*** Opening of Available data ***

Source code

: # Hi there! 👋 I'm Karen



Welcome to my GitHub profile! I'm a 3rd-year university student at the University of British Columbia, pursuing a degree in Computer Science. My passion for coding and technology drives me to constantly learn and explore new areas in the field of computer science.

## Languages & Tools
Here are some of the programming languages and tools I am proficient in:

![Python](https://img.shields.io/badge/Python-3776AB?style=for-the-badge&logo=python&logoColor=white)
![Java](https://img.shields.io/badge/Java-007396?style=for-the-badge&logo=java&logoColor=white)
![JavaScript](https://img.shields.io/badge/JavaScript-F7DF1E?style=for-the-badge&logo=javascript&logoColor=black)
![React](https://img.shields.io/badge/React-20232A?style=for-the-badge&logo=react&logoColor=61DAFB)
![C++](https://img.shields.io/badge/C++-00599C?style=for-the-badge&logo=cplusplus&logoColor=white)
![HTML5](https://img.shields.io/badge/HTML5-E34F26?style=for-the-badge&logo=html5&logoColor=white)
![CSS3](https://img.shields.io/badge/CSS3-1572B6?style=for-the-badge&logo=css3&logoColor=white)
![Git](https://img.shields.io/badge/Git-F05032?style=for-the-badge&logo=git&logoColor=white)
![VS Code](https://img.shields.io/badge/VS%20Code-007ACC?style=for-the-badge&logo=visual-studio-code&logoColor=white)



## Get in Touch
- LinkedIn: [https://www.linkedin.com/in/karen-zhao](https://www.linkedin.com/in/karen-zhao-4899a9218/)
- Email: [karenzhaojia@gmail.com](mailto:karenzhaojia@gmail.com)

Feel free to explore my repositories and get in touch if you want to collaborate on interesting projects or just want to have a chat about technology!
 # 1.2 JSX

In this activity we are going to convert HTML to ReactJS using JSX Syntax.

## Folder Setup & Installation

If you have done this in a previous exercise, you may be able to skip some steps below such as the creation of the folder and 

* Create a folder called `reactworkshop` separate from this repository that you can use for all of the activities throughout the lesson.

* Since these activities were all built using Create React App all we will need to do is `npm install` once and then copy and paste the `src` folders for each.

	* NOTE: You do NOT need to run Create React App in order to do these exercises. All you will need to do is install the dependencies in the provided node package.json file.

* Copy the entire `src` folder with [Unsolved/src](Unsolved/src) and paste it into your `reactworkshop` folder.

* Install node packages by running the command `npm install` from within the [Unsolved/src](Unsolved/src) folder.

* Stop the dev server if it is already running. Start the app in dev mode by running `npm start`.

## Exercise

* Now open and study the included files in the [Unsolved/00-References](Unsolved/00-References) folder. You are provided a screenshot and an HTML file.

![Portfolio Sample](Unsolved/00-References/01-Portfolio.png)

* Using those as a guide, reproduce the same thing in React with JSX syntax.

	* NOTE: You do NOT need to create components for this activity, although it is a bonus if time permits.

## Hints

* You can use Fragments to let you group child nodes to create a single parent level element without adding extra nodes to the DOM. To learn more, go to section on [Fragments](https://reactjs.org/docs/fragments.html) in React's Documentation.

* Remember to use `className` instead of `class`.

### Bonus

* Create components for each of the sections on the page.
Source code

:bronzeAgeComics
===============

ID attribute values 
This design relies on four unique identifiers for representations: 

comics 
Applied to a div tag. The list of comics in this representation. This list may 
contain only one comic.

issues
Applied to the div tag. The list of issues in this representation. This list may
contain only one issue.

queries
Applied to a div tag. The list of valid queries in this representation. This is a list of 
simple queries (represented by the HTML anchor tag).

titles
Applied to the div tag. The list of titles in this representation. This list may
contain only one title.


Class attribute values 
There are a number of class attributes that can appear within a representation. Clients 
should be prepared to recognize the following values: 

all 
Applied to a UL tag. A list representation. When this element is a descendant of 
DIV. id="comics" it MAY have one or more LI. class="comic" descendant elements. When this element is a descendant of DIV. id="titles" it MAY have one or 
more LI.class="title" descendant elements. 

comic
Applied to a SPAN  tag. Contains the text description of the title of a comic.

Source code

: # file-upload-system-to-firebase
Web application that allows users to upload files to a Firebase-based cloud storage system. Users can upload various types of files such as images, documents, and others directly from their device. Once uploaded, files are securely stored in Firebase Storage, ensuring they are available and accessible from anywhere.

*** Close of Available data ***
*** Opening of Available data ***

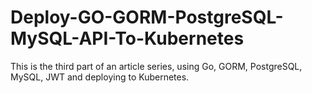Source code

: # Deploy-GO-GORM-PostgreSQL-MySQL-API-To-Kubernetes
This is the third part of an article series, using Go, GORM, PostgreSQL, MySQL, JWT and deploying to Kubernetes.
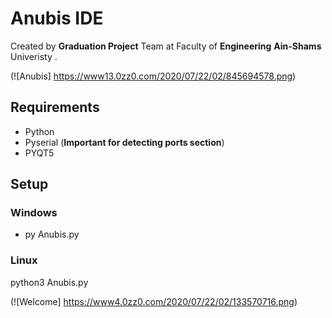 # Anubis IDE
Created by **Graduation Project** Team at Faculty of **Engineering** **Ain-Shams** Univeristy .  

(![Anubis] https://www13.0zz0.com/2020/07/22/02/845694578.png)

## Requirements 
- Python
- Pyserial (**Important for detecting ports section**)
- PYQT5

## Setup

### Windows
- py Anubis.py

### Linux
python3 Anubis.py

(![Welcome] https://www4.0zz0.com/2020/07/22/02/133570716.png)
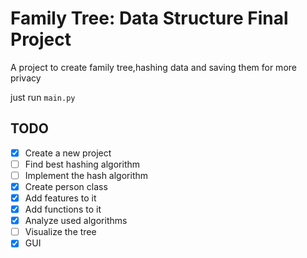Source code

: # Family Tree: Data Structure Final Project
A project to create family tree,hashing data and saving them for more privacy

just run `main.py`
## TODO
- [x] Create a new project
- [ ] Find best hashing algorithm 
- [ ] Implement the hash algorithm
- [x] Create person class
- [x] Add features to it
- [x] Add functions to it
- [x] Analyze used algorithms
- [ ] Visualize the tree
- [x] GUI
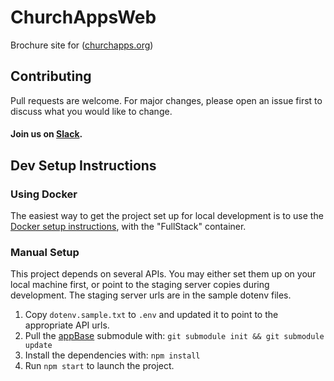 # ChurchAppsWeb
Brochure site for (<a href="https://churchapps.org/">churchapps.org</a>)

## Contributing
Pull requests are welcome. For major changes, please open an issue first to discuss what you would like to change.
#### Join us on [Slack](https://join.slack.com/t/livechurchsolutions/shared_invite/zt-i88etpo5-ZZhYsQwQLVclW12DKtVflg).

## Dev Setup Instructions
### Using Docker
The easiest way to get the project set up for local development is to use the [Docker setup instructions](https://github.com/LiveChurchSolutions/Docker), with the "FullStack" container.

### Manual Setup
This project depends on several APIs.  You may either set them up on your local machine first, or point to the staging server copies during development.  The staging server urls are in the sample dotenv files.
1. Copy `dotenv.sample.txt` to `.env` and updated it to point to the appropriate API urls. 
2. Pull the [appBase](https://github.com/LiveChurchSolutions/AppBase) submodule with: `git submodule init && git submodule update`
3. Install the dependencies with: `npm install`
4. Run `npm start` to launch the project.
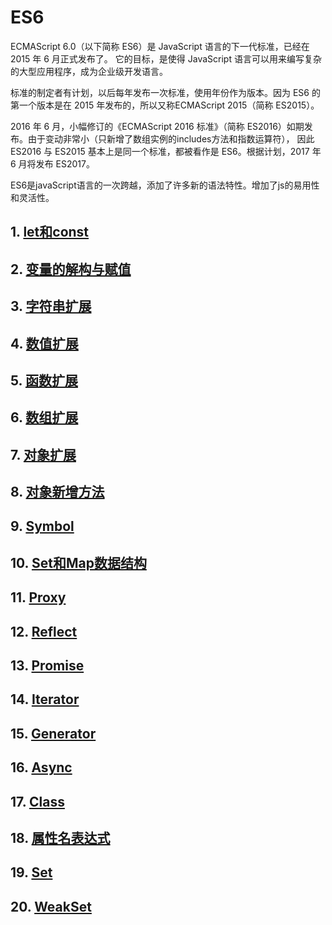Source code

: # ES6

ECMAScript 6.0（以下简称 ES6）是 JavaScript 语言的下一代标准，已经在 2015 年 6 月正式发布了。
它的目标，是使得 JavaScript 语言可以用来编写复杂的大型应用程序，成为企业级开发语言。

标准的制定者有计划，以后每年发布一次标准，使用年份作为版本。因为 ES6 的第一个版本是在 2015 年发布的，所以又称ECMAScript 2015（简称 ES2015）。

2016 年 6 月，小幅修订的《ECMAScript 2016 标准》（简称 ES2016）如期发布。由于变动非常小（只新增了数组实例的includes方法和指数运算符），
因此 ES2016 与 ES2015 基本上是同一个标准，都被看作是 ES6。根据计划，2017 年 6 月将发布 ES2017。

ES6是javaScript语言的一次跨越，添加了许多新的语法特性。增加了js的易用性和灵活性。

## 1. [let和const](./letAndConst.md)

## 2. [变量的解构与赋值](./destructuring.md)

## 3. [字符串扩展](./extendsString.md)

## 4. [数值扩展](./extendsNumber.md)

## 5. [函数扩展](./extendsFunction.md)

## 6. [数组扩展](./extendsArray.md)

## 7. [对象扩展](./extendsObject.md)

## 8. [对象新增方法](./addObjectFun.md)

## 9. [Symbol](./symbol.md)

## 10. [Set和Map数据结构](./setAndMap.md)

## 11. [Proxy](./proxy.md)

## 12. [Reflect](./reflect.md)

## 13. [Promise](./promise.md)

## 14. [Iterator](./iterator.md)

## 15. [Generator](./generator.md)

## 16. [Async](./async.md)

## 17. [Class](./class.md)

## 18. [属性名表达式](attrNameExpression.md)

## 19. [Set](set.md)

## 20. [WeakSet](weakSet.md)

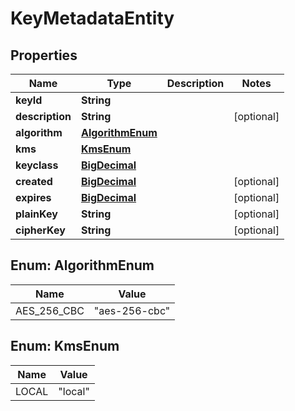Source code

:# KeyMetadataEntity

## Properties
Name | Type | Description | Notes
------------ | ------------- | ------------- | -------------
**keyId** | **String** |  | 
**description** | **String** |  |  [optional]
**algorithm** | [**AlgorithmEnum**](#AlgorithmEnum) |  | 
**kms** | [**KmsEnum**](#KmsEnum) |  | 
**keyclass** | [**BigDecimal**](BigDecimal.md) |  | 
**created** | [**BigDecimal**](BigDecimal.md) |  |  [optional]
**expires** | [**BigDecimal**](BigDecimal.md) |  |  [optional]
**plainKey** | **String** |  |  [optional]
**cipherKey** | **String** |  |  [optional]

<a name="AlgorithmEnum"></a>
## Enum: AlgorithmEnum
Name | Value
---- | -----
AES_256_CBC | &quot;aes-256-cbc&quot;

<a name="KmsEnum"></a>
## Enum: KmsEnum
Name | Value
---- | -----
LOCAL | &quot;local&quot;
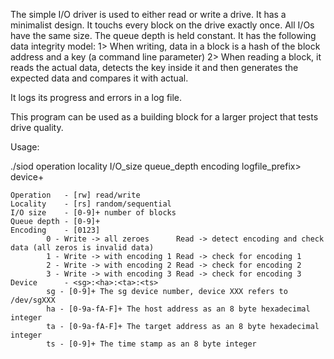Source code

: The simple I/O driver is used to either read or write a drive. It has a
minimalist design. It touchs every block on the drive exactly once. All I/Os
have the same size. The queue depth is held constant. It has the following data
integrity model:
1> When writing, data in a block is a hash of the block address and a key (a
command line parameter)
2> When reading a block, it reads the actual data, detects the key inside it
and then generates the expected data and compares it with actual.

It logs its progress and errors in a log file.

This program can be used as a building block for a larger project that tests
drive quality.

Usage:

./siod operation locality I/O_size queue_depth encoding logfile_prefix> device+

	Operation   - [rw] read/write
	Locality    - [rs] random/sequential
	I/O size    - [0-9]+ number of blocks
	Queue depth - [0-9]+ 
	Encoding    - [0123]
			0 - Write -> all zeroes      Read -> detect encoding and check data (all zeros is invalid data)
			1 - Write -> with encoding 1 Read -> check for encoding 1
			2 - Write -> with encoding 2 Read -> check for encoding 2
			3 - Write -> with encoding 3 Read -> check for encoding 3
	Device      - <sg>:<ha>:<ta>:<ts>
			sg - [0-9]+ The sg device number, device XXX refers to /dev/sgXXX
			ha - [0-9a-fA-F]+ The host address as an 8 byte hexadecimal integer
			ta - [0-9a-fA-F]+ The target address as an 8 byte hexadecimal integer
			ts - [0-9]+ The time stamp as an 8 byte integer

*** Close of Available data ***

### Action item
Which lines of the data above contain "same"? Copy each one.

### Response below
* Using those as a guide, reproduce the same thing in React with JSX syntax.
have the same size. The queue depth is held constant. It has the following data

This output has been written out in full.